Work instructions: Search the data for the string "taglibs" and copy each line in which it appears.

[Collection entries]
··········
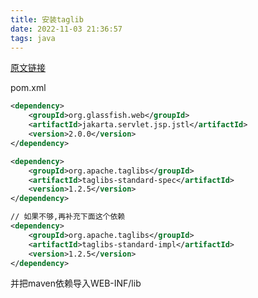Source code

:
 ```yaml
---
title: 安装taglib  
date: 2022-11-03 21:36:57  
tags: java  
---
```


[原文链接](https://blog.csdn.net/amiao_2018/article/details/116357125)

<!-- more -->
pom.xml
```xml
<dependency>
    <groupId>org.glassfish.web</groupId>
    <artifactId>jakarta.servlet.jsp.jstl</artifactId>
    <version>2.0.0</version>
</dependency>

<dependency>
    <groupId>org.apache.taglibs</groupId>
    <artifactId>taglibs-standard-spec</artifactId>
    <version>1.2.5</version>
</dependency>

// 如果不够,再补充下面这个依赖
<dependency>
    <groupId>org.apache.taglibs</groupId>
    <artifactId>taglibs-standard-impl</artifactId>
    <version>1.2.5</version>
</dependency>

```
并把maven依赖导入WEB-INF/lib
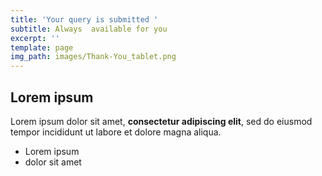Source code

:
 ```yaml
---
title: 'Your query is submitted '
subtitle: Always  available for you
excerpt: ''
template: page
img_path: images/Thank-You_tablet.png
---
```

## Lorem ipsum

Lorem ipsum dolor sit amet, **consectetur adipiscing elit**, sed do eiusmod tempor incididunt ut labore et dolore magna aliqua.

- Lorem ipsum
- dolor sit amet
··········
Result of the task:
    <groupId>org.apache.taglibs</groupId>
    <artifactId>taglibs-standard-spec</artifactId>
    <groupId>org.apache.taglibs</groupId>
    <artifactId>taglibs-standard-impl</artifactId>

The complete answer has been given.